Stripping html isn't working as expected

Question

Trying to strip a website to give me only the content I want and not everything else as well.

  <li tabindex="0">
    Facebook.

  </li>
  <li tabindex="0">
    Twitter.

  </li>
  <li tabindex="0">
    Pinterest.

  </li>
  <li tabindex="0">
    Instagram.

  </li>
  <li tabindex="0">
    Enter to Win.

  </li>

That's part of what I'm trying to strip out. Basically a store ad I'm stripping to strip off the stuff I don't want and be left with what is remaining in the store ad.

I'm having some very strange things occur. I've worked around a couple of them but I still can't get rid of the '\n' 's no matter what I try to do.

a = re.findall('<li tabindex(.*?)</li>', html, re.DOTALL)
for x in range(0, len(a)):
    a[x] = a[x].replace('="0">', '')
    a[x] = a[x].replace('Enter to Win.', 'REMOVE')
    a[x] = a[x].replace('Pinterest.\n    \n', 'REMOVE')
    a[x] = a[x].replace('Twitter.\n    \n', 'REMOVE')
    a[x] = a[x].replace('Instagram.\n    \n', 'REMOVE')
    a[x] = a[x].replace('Facebook.\n    \n', 'REMOVE')

When I have the full downloaded webpage in 'a'...you notice I have to pull off the 'li tabindex' in rather strange fashion or it won't splilt apart the separate lines like it normally would. It comes up completely empty when I print(a). Just a quick fanciful way I figured out how to split the separate entries apart.

Right now I'm trying to remove the '\n' and I can't get them to remove no matter what I try.

a[x] = a[x].replace('\n', '') # doesn't work
a[x] = a[x].replace('\n\n', '') # doesn't work
a[x] = a[x].replace('\r\n', '') # doesn't work
a[x] = a[x].replace('%s\n', '') # doesn't work
a[x] = a[x].replace('%s\r\n', '') # doesn't work
a[x] = a[x].rstrip('\r\n') # doesn't work
a[x] = a[x].strip('\r\n') #doesn't work

I've tried everything I've seen thus far online to try and nothing is letting me remove the \n. I can remove the ' ' between the \n's but I can't remove the \n's.

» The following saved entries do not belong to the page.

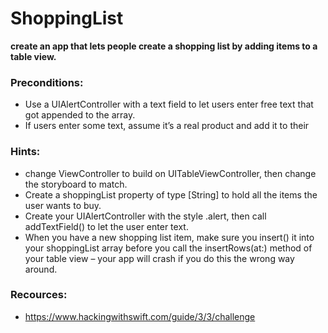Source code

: # ShoppingList
**create an app that lets people create a shopping list by adding items to a table view.**

### Preconditions:
*  Use a UIAlertController with a text field to let users enter free text that got appended to the array.
*  If users enter some text, assume it’s a real product and add it to their 

### Hints:
*  change ViewController to build on UITableViewController, then change the storyboard to match.
*  Create a shoppingList property of type [String] to hold all the items the user wants to buy.
*  Create your UIAlertController with the style .alert, then call addTextField() to let the user enter text.
*  When you have a new shopping list item, make sure you insert() it into your shoppingList array before you call the insertRows(at:) method of your table view – your app will crash if you do this the wrong way around.

### Recources:
*  https://www.hackingwithswift.com/guide/3/3/challenge
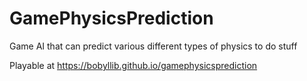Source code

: # GamePhysicsPrediction
 Game AI that can predict various different types of physics to do stuff

Playable at https://bobyllib.github.io/gamephysicsprediction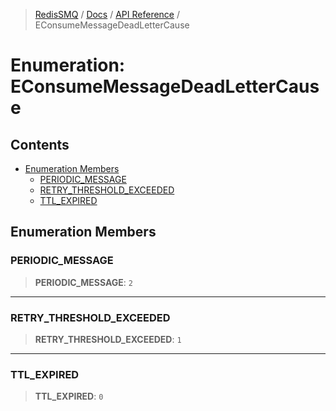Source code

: >[RedisSMQ](../../../README.md) / [Docs](../../README.md) / [API Reference](../README.md) / EConsumeMessageDeadLetterCause

# Enumeration: EConsumeMessageDeadLetterCause

## Contents

- [Enumeration Members](EConsumeMessageDeadLetterCause.md#enumeration-members)
  - [PERIODIC_MESSAGE](EConsumeMessageDeadLetterCause.md#periodic_message)
  - [RETRY_THRESHOLD_EXCEEDED](EConsumeMessageDeadLetterCause.md#retry_threshold_exceeded)
  - [TTL_EXPIRED](EConsumeMessageDeadLetterCause.md#ttl_expired)

## Enumeration Members

### PERIODIC_MESSAGE

> **PERIODIC_MESSAGE**: `2`

***

### RETRY_THRESHOLD_EXCEEDED

> **RETRY_THRESHOLD_EXCEEDED**: `1`

***

### TTL_EXPIRED

> **TTL_EXPIRED**: `0`

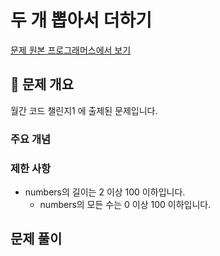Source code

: # 두 개 뽑아서 더하기

[문제 원본 프로그래머스에서 보기](https://programmers.co.kr/learn/courses/30/lessons/68644)

## 🚀 문제 개요

월간 코드 챌린지1 에 출제된 문제입니다.

### 주요 개념

### 제한 사항

- numbers의 길이는 2 이상 100 이하입니다.
  - numbers의 모든 수는 0 이상 100 이하입니다.

## 문제 풀이
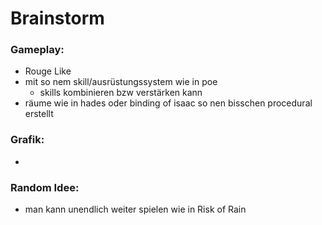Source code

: # Brainstorm

### Gameplay:
- Rouge Like 
- mit so nem skill/ausrüstungssystem wie in poe
    - skills kombinieren bzw verstärken kann
- räume wie in hades oder binding of isaac so nen bisschen procedural erstellt

### Grafik:
- 

### Random Idee:
- man kann unendlich weiter spielen wie in Risk of Rain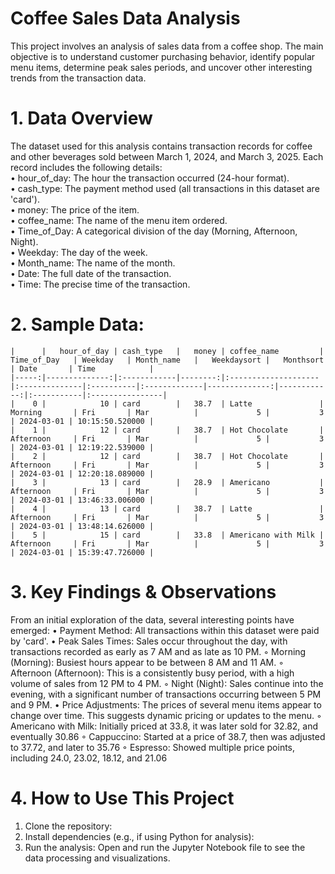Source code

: # Coffee Sales Data Analysis
This project involves an analysis of sales data from a coffee shop. The main objective is to understand customer purchasing behavior, identify popular menu items, determine peak sales periods, and uncover other interesting trends from the transaction data.
  
  # 1. Data Overview
  The dataset used for this analysis contains transaction records for coffee and other beverages sold between March 1, 2024, and March 3, 2025. Each record includes the following details:  
     • hour_of_day: The hour the transaction occurred (24-hour format).  
     • cash_type: The payment method used (all transactions in this dataset are 'card').  
     • money: The price of the item.  
     • coffee_name: The name of the menu item ordered.  
     • Time_of_Day: A categorical division of the day (Morning, Afternoon, Night).  
     • Weekday: The day of the week.  
      • Month_name: The name of the month.  
      • Date: The full date of the transaction.  
      • Time: The precise time of the transaction.  

  # 2. Sample Data:
  
    |      |   hour_of_day | cash_type   |   money | coffee_name         | Time_of_Day   | Weekday   | Month_name   |   Weekdaysort |   Monthsort | Date       | Time            |
    |-----:|--------------:|:------------|--------:|:--------------------|:--------------|:----------|:-------------|--------------:|------------:|:-----------|:----------------|
    |    0 |            10 | card        |   38.7  | Latte               | Morning       | Fri       | Mar          |             5 |           3 | 2024-03-01 | 10:15:50.520000 |
    |    1 |            12 | card        |   38.7  | Hot Chocolate       | Afternoon     | Fri       | Mar          |             5 |           3 | 2024-03-01 | 12:19:22.539000 |
    |    2 |            12 | card        |   38.7  | Hot Chocolate       | Afternoon     | Fri       | Mar          |             5 |           3 | 2024-03-01 | 12:20:18.089000 |
    |    3 |            13 | card        |   28.9  | Americano           | Afternoon     | Fri       | Mar          |             5 |           3 | 2024-03-01 | 13:46:33.006000 |
    |    4 |            13 | card        |   38.7  | Latte               | Afternoon     | Fri       | Mar          |             5 |           3 | 2024-03-01 | 13:48:14.626000 |
    |    5 |            15 | card        |   33.8  | Americano with Milk | Afternoon     | Fri       | Mar          |             5 |           3 | 2024-03-01 | 15:39:47.726000 |

  # 3. Key Findings & Observations
  From an initial exploration of the data, several interesting points have emerged:
      • Payment Method: All transactions within this dataset were paid by 'card'.
      • Peak Sales Times: Sales occur throughout the day, with transactions recorded as early as 7 AM and as late as 10 PM.
          ◦ Morning (Morning): Busiest hours appear to be between 8 AM and 11 AM.
          ◦ Afternoon (Afternoon): This is a consistently busy period, with a high volume of sales from 12 PM to 4 PM.
          ◦ Night (Night): Sales continue into the evening, with a significant number of transactions occurring between 5 PM and 9 PM.
      • Price Adjustments: The prices of several menu items appear to change over time. This suggests dynamic pricing or updates to the menu.
          ◦ Americano with Milk: Initially priced at 33.8, it was later sold for 32.82, and eventually 30.86
          ◦ Cappuccino: Started at a price of 38.7, then was adjusted to 37.72, and later to 35.76
          ◦ Espresso: Showed multiple price points, including 24.0, 23.02, 18.12, and 21.06
  # 4. How to Use This Project
  1. Clone the repository:
  2. Install dependencies (e.g., if using Python for analysis):
  3. Run the analysis: Open and run the Jupyter Notebook file to see the data processing and visualizations.
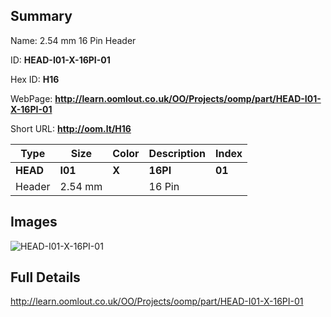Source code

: 

## Summary
 
Name: 2.54 mm 16 Pin Header

ID: __HEAD-I01-X-16PI-01__

Hex ID: __H16__

WebPage: __http://learn.oomlout.co.uk/OO/Projects/oomp/part/HEAD-I01-X-16PI-01__

Short URL: __http://oom.lt/H16__


| Type   | Size   | Color   | Description   | Index   |    
| ----- | ------   | ------   | -----   | ----   |    
| __HEAD__   					| __I01__   					| __X__    						| __16PI__    					| __01__ |    
| Header		| 2.54 mm	| 		| 16 Pin	| 	|

## Images
![HEAD-I01-X-16PI-01](http://oomlout.com/oomp-gen/parts/HEAD-I01-X-16PI-01/HEAD-I01-X-16PI-01_420.jpg)

## Full Details

 http://learn.oomlout.co.uk/OO/Projects/oomp/part/HEAD-I01-X-16PI-01

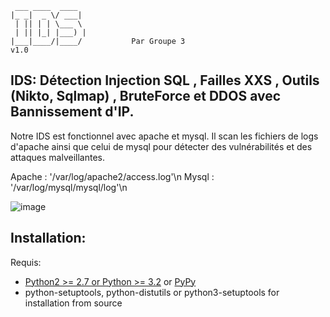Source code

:      ___ ____  ____
    |_ _|  _ \/ ___|
     | || | | \___ \
     | || |_| |___) |
    |___|____/|____/           Par Groupe 3   
    v1.0        


## IDS: Détection Injection SQL , Failles XXS , Outils (Nikto, Sqlmap) , BruteForce et DDOS avec Bannissement d'IP.

Notre IDS est fonctionnel avec apache et mysql. Il scan les fichiers de logs d'apache ainsi que celui de mysql pour détecter des vulnérabilités et des attaques malveillantes.

Apache : '/var/log/apache2/access.log'\n
Mysql : '/var/log/mysql/mysql/log'\n

![image](https://github.com/TFLR/IDS/assets/79453369/a6834b8c-a6c7-4f42-847b-80f628a66f6f)

Installation:
-------------

Requis:
- [Python2 >= 2.7 or Python >= 3.2](https://www.python.org) or [PyPy](https://pypy.org)
- python-setuptools, python-distutils or python3-setuptools for installation from source

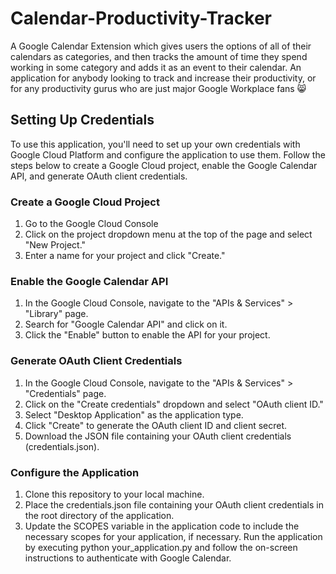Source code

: # Calendar-Productivity-Tracker
A Google Calendar Extension which gives users the options of all of their calendars as categories, and then tracks the amount of time they spend working in some category and adds it as an event to their calendar. An application for anybody looking to track and increase their productivity, or for any productivity gurus who are just major Google Workplace fans 😸

## Setting Up Credentials
To use this application, you'll need to set up your own credentials with Google Cloud Platform and configure the application to use them. Follow the steps below to create a Google Cloud project, enable the Google Calendar API, and generate OAuth client credentials.
### Create a Google Cloud Project
1. Go to the Google Cloud Console
2. Click on the project dropdown menu at the top of the page and select "New Project."
3. Enter a name for your project and click "Create."
### Enable the Google Calendar API
1. In the Google Cloud Console, navigate to the "APIs & Services" > "Library" page.
2. Search for "Google Calendar API" and click on it.
3. Click the "Enable" button to enable the API for your project.
### Generate OAuth Client Credentials
1. In the Google Cloud Console, navigate to the "APIs & Services" > "Credentials" page.
2. Click on the "Create credentials" dropdown and select "OAuth client ID."
3. Select "Desktop Application" as the application type.
4. Click "Create" to generate the OAuth client ID and client secret.
5. Download the JSON file containing your OAuth client credentials (credentials.json).
### Configure the Application
1. Clone this repository to your local machine.
2. Place the credentials.json file containing your OAuth client credentials in the root directory of the application.
3. Update the SCOPES variable in the application code to include the necessary scopes for your application, if necessary.
Run the application by executing python your_application.py and follow the on-screen instructions to authenticate with Google Calendar.

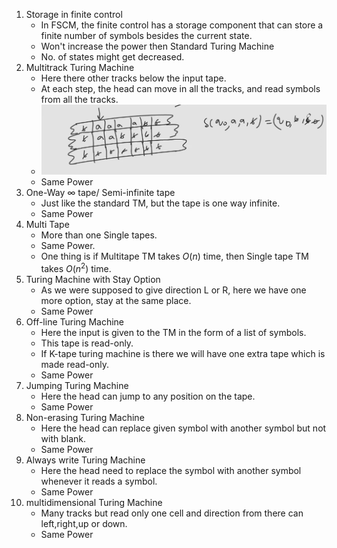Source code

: 1. Storage in finite control
   - In FSCM, the finite control has a storage component that can store a finite number of symbols besides the current state.
   - Won't increase the power then Standard Turing Machine
   - No. of states might get decreased.
2. Multitrack Turing Machine
   - Here there other tracks below the input tape.
   - At each step, the head can move in all the tracks, and read symbols from all the tracks.
   - ![Alt text](image.png)
   - Same Power
3. One-Way $\infty$ tape/ Semi-infinite tape
   - Just like the standard TM, but the tape is one way infinite.
   - Same Power
4. Multi Tape
   - More than one Single tapes.
   - Same Power.
   - One thing is if Multitape TM takes $O(n)$ time, then Single tape TM takes $O(n^2)$ time.
5. Turing Machine with Stay Option
   - As we were supposed to give direction L or R, here we have one more option, stay at the same place.
   - Same Power
6. Off-line Turing Machine
   - Here the input is given to the TM in the form of a list of symbols.
   - This tape is read-only.
   - If K-tape turing machine is there we will have one extra tape which is made read-only.
   - Same Power
7. Jumping Turing Machine
   - Here the head can jump to any position on the tape.
   - Same Power
8. Non-erasing Turing Machine
   - Here the head can replace given symbol with another symbol but not with blank.
   - Same Power
9. Always write Turing Machine
   - Here the head need to replace the symbol with another symbol whenever it reads a symbol.
   - Same Power
10. multidimensional Turing Machine
    - Many tracks but read only one cell and direction from there can left,right,up or down.
    - Same Power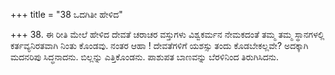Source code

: +++
title = "38 ಒದಗಿತೀ ಹೇಳಿದ"

+++
38. ಈ ರೀತಿ ಮೇಲೆ ಹೇಳಿದ ದೇವತೆ ಚರಾಚರ ವಸ್ತುಗಳು ವಿಶ್ವಕರ್ಮನ ನೇಮಕದಂತೆ ತಮ್ಮ ತಮ್ಮ ಸ್ಥಾನಗಳಲ್ಲಿ ಕರ್ತವ್ಯನಿರತವಾಗಿ ನಿಂತು ಕೊಂಡವು. ನಂತರ ಆಹಾ ! ದೇವತೆಗಳಿಗೆ ಯಶಸ್ಸು ತಂದು ಕೊಡಬೇಕಲ್ಲವೇ? ಅದಕ್ಕಾಗಿ ಮದನರಿಪು ಸಿದ್ಧನಾದನು. ಬಿಲ್ಲನ್ನು ಎತ್ತಿಕೊಂಡನು. ಪಾಶುಪತ ಬಾಣವನ್ನು ಬೆರಳಿನಿಂದ ತಿರುಗಿಸಿದನು.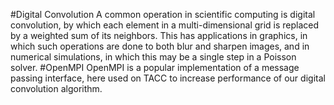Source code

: #Digital Convolution
A common operation in scientific computing is digital convolution, by which each element in a multi-dimensional grid is replaced by a weighted sum of its neighbors. This has applications in graphics, in which such operations are done to both blur and sharpen images, and in numerical simulations, in which this may be a single step in a Poisson solver.
#OpenMPI
OpenMPI is a popular implementation of a message passing interface, here used on TACC to increase performance of our digital convolution algorithm.


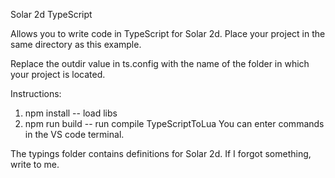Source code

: Solar 2d TypeScript

Allows you to write code in TypeScript for Solar 2d.
Place your project in the same directory as this example.

Replace the outdir value in ts.config with the name of the folder in which your project is located.

Instructions:
1. npm install -- load libs
2. npm run build -- run compile TypeScriptToLua
You can enter commands in the VS code terminal.

The typings folder contains definitions for Solar 2d. If I forgot something, write to me.
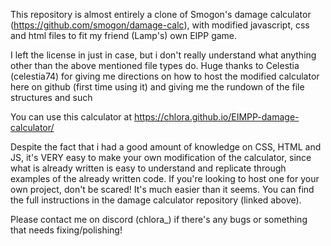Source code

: This repository is almost entirely a clone of Smogon's damage calculator (https://github.com/smogon/damage-calc), with modified javascript, css and html files to fit my friend (Lamp's) own EIPP game.

I left the license in just in case, but i don't really understand what anything other than the above mentioned file types do. 
Huge thanks to Celestia (celestia74) for giving me directions on how to host the modified calculator here on github (first time using it) and giving me the rundown of the file structures and such

You can use this calculator at  https://chlora.github.io/EIMPP-damage-calculator/



Despite the fact that i had a good amount of knowledge on CSS, HTML and JS, it's VERY easy to make your own modification of the calculator, since what is already written is easy to understand and replicate through examples of the already written code. 
If you're looking to host one for your own project, don't be scared! It's much easier than it seems. You can find the full instructions in the damage calculator repository (linked above).


Please contact me on discord (chlora_) if there's any bugs or something that needs fixing/polishing!
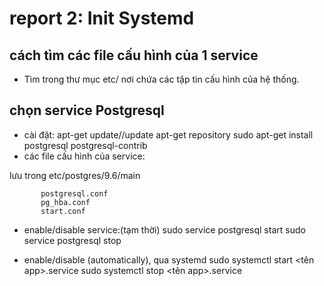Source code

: # **report 2: Init Systemd**
## cách tìm các file cấu hình của 1 service
- Tìm trong thư mục etc/ nơi chứa các tập tin cấu hình của hệ thống.

## chọn service Postgresql
- cài đặt:
           apt-get update//update apt-get repository
           sudo apt-get install postgresql postgresql-contrib
- các file cấu hình của service:

lưu trong etc/postgres/9.6/main

           postgresql.conf
           pg_hba.conf
           start.conf

  - enable/disable service:(tạm thời)
           sudo service postgresql start
          sudo service postgresql stop 
                 
- enable/disable (automatically), qua systemd
           sudo systemctl start <tên app>.service
           sudo systemctl stop <tên app>.service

What do I have to do to remove the '\n' and maybe just as importantly why would I be having trouble do the standard line separation 'li tabindex'? Something gives me the feeling the answer may be one and the same cause. I've never had this kind of a problem before.

Update, original code I've started with:

import os
import re
from urllib.request import urlopen
from urllib.error import HTTPError
import urllib.request 

plot = 'https://circulars.save-a-lot.com/flyers/accessibility/savealot?locale=en-US&store_code=24607&type=2'
htm = urlopen(plot).read()
html = str(htm)

a = re.findall("<li tabindex(.*?)</li>", html, re.DOTALL)
for x in range(0, len(a)):
    a[x] = a[x].replace('="0">', '')
    a[x] = a[x].replace('  ', '')

    b = ''
    for c in range(2,int(len(a[x])-2)):
        if a[x][c] == '\n':
            continue
        else:
            b = b + a[x][c]
    a[x] = b
    a[x] = a[x].replace('Flipp.', 'REMOVE')
    a[x] = a[x].replace('Instagram.', 'REMOVE')
    a[x] = a[x].replace('Facebook.', 'REMOVE')
    #etc removing what I don't want to keep
    if a[x] == 'REMOVE':
        continue
    else:
        #write file to disk

Both rstrip() and combinations of rstip('\n'), etc. They don't remove it at all. Before anyone can ask...https://circulars.save-a-lot.com/flyers/accessibility/savealot?locale=en-US&store_code=24607&type=2 is one of the webpages I'm working with trying to pull off the weekly sales. — confused, May 22 '17 at 19:30

Matthew Barlowe · Accepted Answer · 2017-05-23T22:51:37.633

0

import bs4, requests
sales_list = []
sales_list_stripped = []
url = 'https://circulars.save-a-lot.com/flyers/accessibility/savealot? \
locale=en-US&store_code=24607&type=2'#make sure to either put a '\' here 
                                     #to split the url between two lines 
                                     #or put it all on one line

html = requests.get(url)
html_soup = bs4.BeautifulSoup(html.text, 'lxml')
filtered_html = html_soup.select('li')

for x in filtered_html:  #pulls text from within 'li' tags
    sales_list.append(x.getText())

for x in sales_list:   #removes \n character
    sales_list_stripped.append(x.replace('\n', ''))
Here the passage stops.